4. COVID-19-associated mucormycosis and treatments
Vetriselvan SUBRAMANIYAN ; Rusli Bin NORDIN ; Srikumar CHAKRAVARTHI ; Shivkanya FULORIA ; Neeraj Kumar FULORIA ; Hari Kumar DARNAL ; Dhanalekshmi Unnikrishnan MEENAKSHI ; Shah Alam KHAN ; Mahendran SEKAR ; Kathiresan V. SATHASIVAM ; Yuan Seng WU ; Usha KUMARI ; Kalvatala SUDHAKAR ; Rishabha MALVIYA ; Vipin Kumar SHARMA
Asian Pacific Journal of Tropical Medicine 2021;14(9):401-409
In the current pandemic, COVID-19 patients with predisposing factors are at an increased risk of mucormycosis, an uncommon angioinvasive infection that is caused by fungi with Mucor genus which is mainly found in plants and soil. Mucormycosis development in COVID-19 patient is related to various factors, such as diabetes, immunocompromise and neutropenia.
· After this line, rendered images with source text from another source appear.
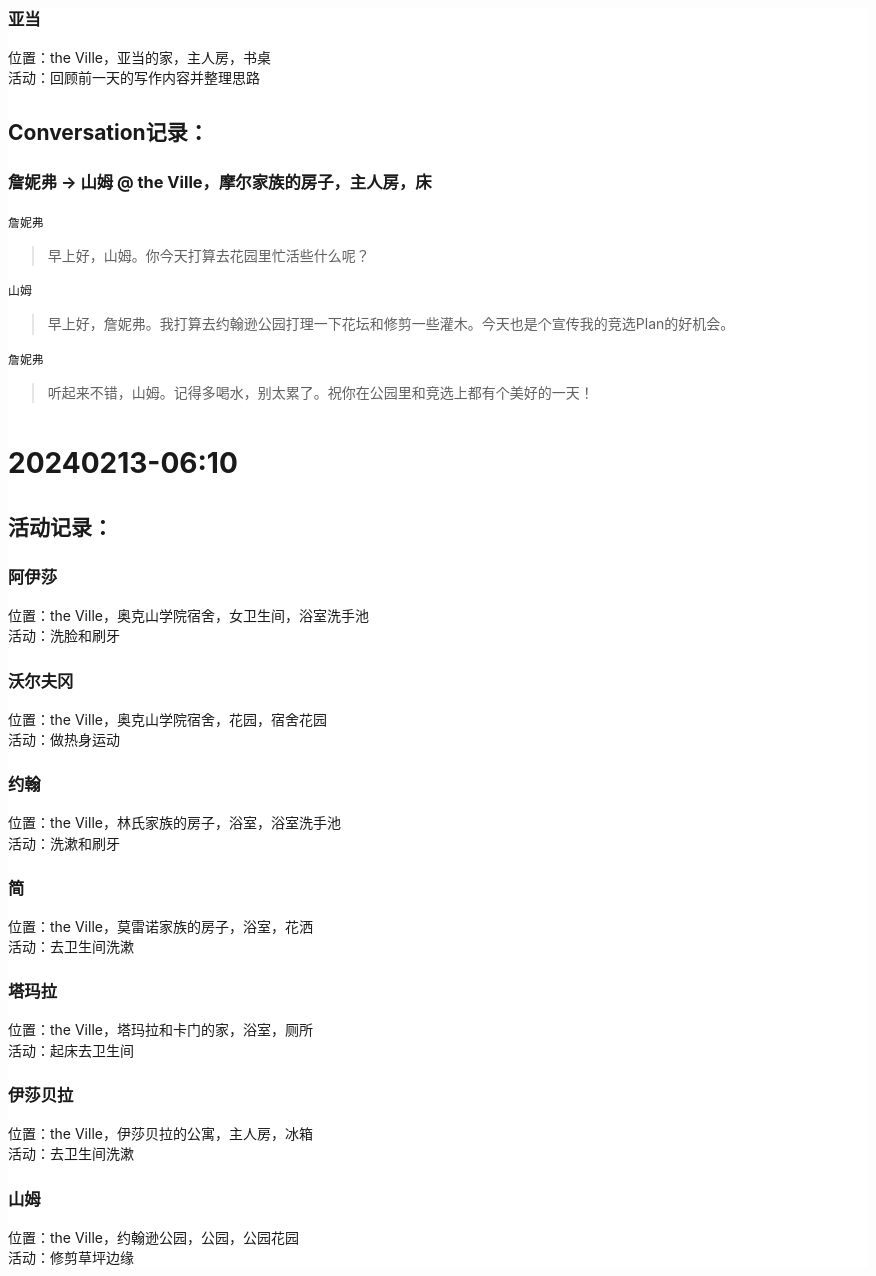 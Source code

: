 ### 亚当
位置：the Ville，亚当的家，主人房，书桌  
活动：回顾前一天的写作内容并整理思路  

## Conversation记录：

### 詹妮弗 -> 山姆 @ the Ville，摩尔家族的房子，主人房，床

`詹妮弗`
> 早上好，山姆。你今天打算去花园里忙活些什么呢？

`山姆`
> 早上好，詹妮弗。我打算去约翰逊公园打理一下花坛和修剪一些灌木。今天也是个宣传我的竞选Plan的好机会。

`詹妮弗`
> 听起来不错，山姆。记得多喝水，别太累了。祝你在公园里和竞选上都有个美好的一天！



# 20240213-06:10

## 活动记录：

### 阿伊莎
位置：the Ville，奥克山学院宿舍，女卫生间，浴室洗手池  
活动：洗脸和刷牙  

### 沃尔夫冈
位置：the Ville，奥克山学院宿舍，花园，宿舍花园  
活动：做热身运动  

### 约翰
位置：the Ville，林氏家族的房子，浴室，浴室洗手池  
活动：洗漱和刷牙  

### 简
位置：the Ville，莫雷诺家族的房子，浴室，花洒  
活动：去卫生间洗漱  

### 塔玛拉
位置：the Ville，塔玛拉和卡门的家，浴室，厕所  
活动：起床去卫生间  

### 伊莎贝拉
位置：the Ville，伊莎贝拉的公寓，主人房，冰箱  
活动：去卫生间洗漱  

### 山姆
位置：the Ville，约翰逊公园，公园，公园花园  
活动：修剪草坪边缘  
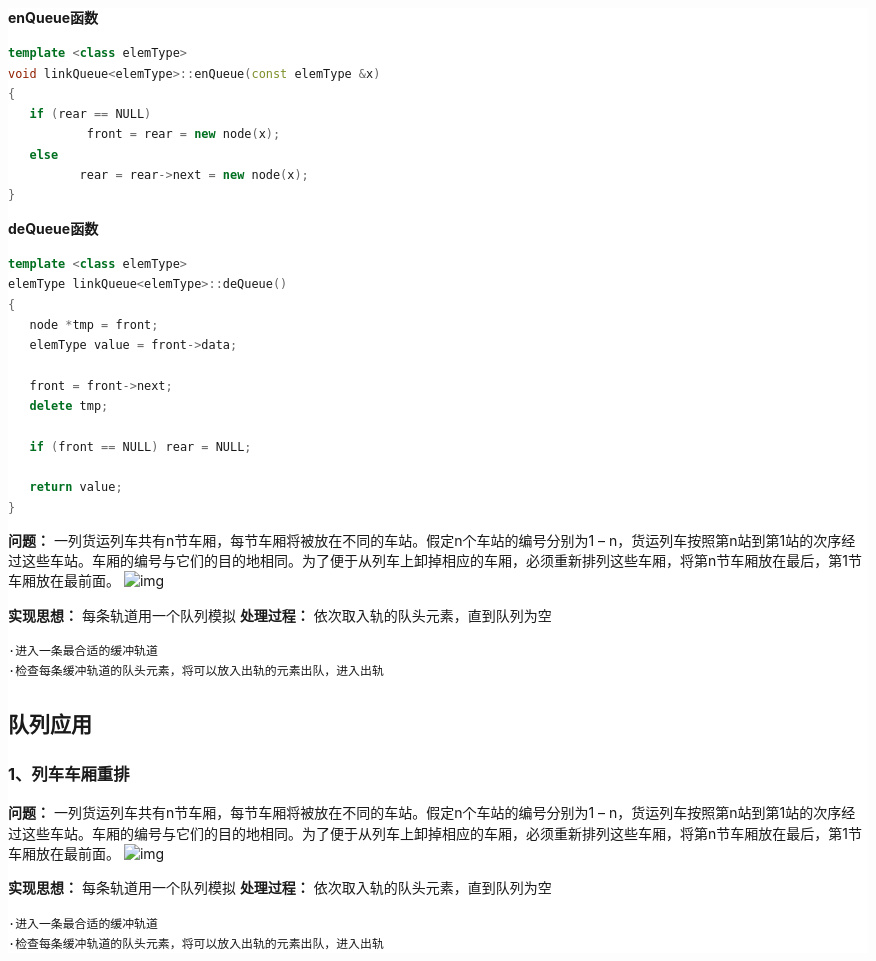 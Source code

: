 **enQueue函数**

```c++
template <class elemType>
void linkQueue<elemType>::enQueue(const elemType &x) 
{
   if (rear == NULL)
 	       front = rear = new node(x);
   else 
          rear = rear->next = new node(x);
}
```

**deQueue函数**

```c++
template <class elemType>
elemType linkQueue<elemType>::deQueue()
{
   node *tmp = front;
   elemType value = front->data;

   front = front->next; 
   delete tmp;

   if (front == NULL) rear = NULL;      
   
   return value;
}
```



**问题：** 一列货运列车共有n节车厢，每节车厢将被放在不同的车站。假定n个车站的编号分别为1 – n，货运列车按照第n站到第1站的次序经过这些车站。车厢的编号与它们的目的地相同。为了便于从列车上卸掉相应的车厢，必须重新排列这些车厢，将第n节车厢放在最后，第1节车厢放在最前面。 ![img](https://staticcdn.boyuai.com/materials/2021/03/16/xHDv9Fg12NbI-OU2t4Svs.png!png)

**实现思想：** 每条轨道用一个队列模拟 **处理过程：** 依次取入轨的队头元素，直到队列为空

```
·进入一条最合适的缓冲轨道
·检查每条缓冲轨道的队头元素，将可以放入出轨的元素出队，进入出轨
```



## 队列应用

### 1、列车车厢重排

**问题：** 一列货运列车共有n节车厢，每节车厢将被放在不同的车站。假定n个车站的编号分别为1 – n，货运列车按照第n站到第1站的次序经过这些车站。车厢的编号与它们的目的地相同。为了便于从列车上卸掉相应的车厢，必须重新排列这些车厢，将第n节车厢放在最后，第1节车厢放在最前面。 ![img](https://staticcdn.boyuai.com/materials/2021/03/16/xHDv9Fg12NbI-OU2t4Svs.png!png)

**实现思想：** 每条轨道用一个队列模拟 **处理过程：** 依次取入轨的队头元素，直到队列为空

```
·进入一条最合适的缓冲轨道
·检查每条缓冲轨道的队头元素，将可以放入出轨的元素出队，进入出轨
```
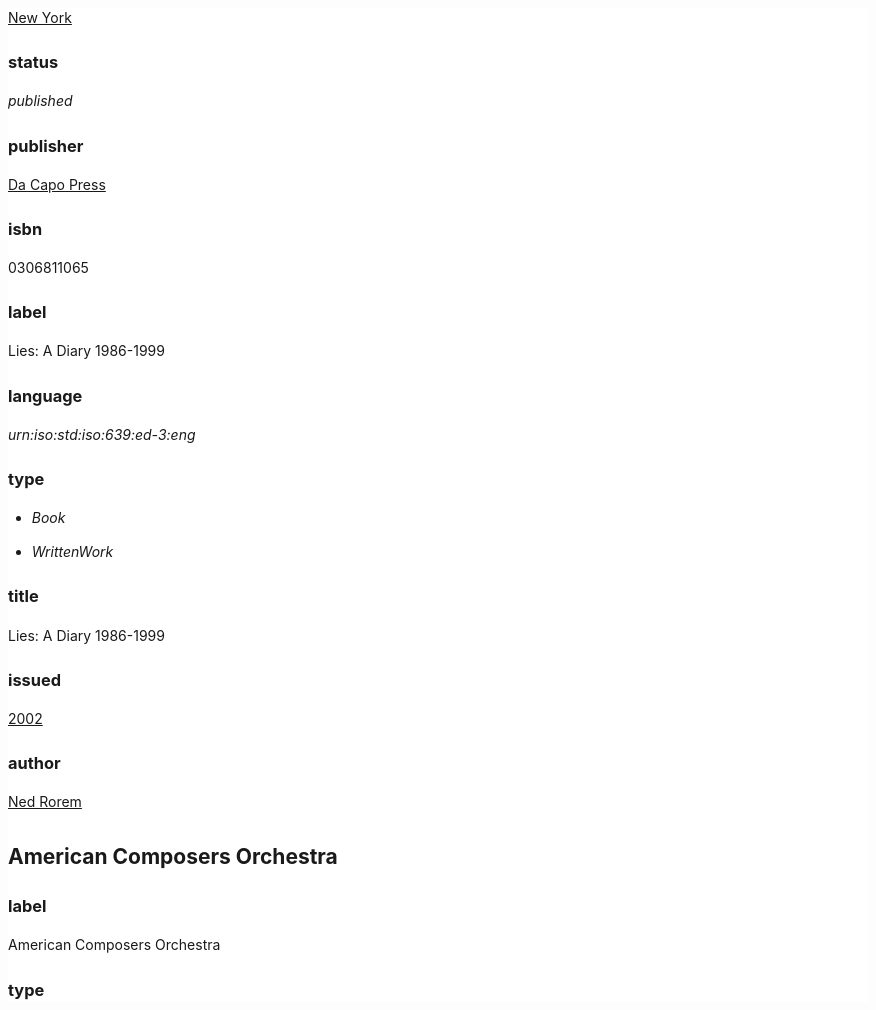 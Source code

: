 
[New York](#New-York)

### status


*published*

### publisher


[Da Capo Press](#Da-Capo-Press)

### isbn


0306811065

### label


Lies: A Diary 1986-1999

### language


*urn:iso:std:iso:639:ed-3:eng*

### type

 - *Book*

 - *WrittenWork*

### title


Lies: A Diary 1986-1999

### issued


[2002](#2002)

### author


[Ned Rorem](#Ned-Rorem)

## American Composers Orchestra

### label


American Composers Orchestra

### type
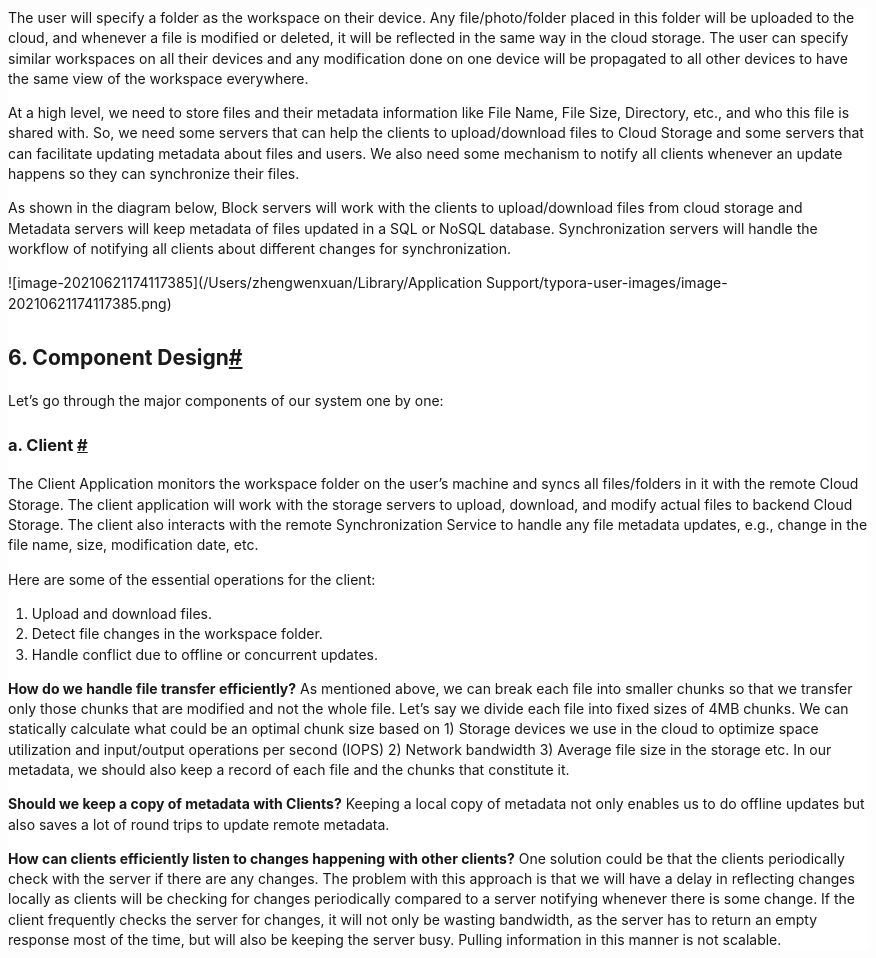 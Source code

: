 The user will specify a folder as the workspace on their device. Any file/photo/folder placed in this folder will be uploaded to the cloud, and whenever a file is modified or deleted, it will be reflected in the same way in the cloud storage. The user can specify similar workspaces on all their devices and any modification done on one device will be propagated to all other devices to have the same view of the workspace everywhere.

At a high level, we need to store files and their metadata information like File Name, File Size, Directory, etc., and who this file is shared with. So, we need some servers that can help the clients to upload/download files to Cloud Storage and some servers that can facilitate updating metadata about files and users. We also need some mechanism to notify all clients whenever an update happens so they can synchronize their files.

As shown in the diagram below, Block servers will work with the clients to upload/download files from cloud storage and Metadata servers will keep metadata of files updated in a SQL or NoSQL database. Synchronization servers will handle the workflow of notifying all clients about different changes for synchronization.

![image-20210621174117385](/Users/zhengwenxuan/Library/Application Support/typora-user-images/image-20210621174117385.png)

## 6. Component Design[#](https://www.educative.io/courses/grokking-the-system-design-interview/m22Gymjp4mG#div-stylecolorblack-background-colore2f4c7-border-radius5px-padding5px6-component-designdiv)

Let’s go through the major components of our system one by one:

### a. Client [#](https://www.educative.io/courses/grokking-the-system-design-interview/m22Gymjp4mG#a-client)

The Client Application monitors the workspace folder on the user’s machine and syncs all files/folders in it with the remote Cloud Storage. The client application will work with the storage servers to upload, download, and modify actual files to backend Cloud Storage. The client also interacts with the remote Synchronization Service to handle any file metadata updates, e.g., change in the file name, size, modification date, etc.

Here are some of the essential operations for the client:

1. Upload and download files.
2. Detect file changes in the workspace folder.
3. Handle conflict due to offline or concurrent updates.

**How do we handle file transfer efficiently?** As mentioned above, we can break each file into smaller chunks so that we transfer only those chunks that are modified and not the whole file. Let’s say we divide each file into fixed sizes of 4MB chunks. We can statically calculate what could be an optimal chunk size based on 1) Storage devices we use in the cloud to optimize space utilization and input/output operations per second (IOPS) 2) Network bandwidth 3) Average file size in the storage etc. In our metadata, we should also keep a record of each file and the chunks that constitute it.

**Should we keep a copy of metadata with Clients?** Keeping a local copy of metadata not only enables us to do offline updates but also saves a lot of round trips to update remote metadata.

**How can clients efficiently listen to changes happening with other clients?** One solution could be that the clients periodically check with the server if there are any changes. The problem with this approach is that we will have a delay in reflecting changes locally as clients will be checking for changes periodically compared to a server notifying whenever there is some change. If the client frequently checks the server for changes, it will not only be wasting bandwidth, as the server has to return an empty response most of the time, but will also be keeping the server busy. Pulling information in this manner is not scalable.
Excessive use of glucocorticoids for the treatment of critically ill COVID-19 patients also leads to opportunistic infections, such as pulmonary aspergillosis. COVID-19 patients with mucormycosis have a very high mortality rate. This review describes the pathogenesis and various treatment approaches for mucormycosis in COVID-19 patients, including medicinal plants, conventional therapies, adjunct and combination therapies.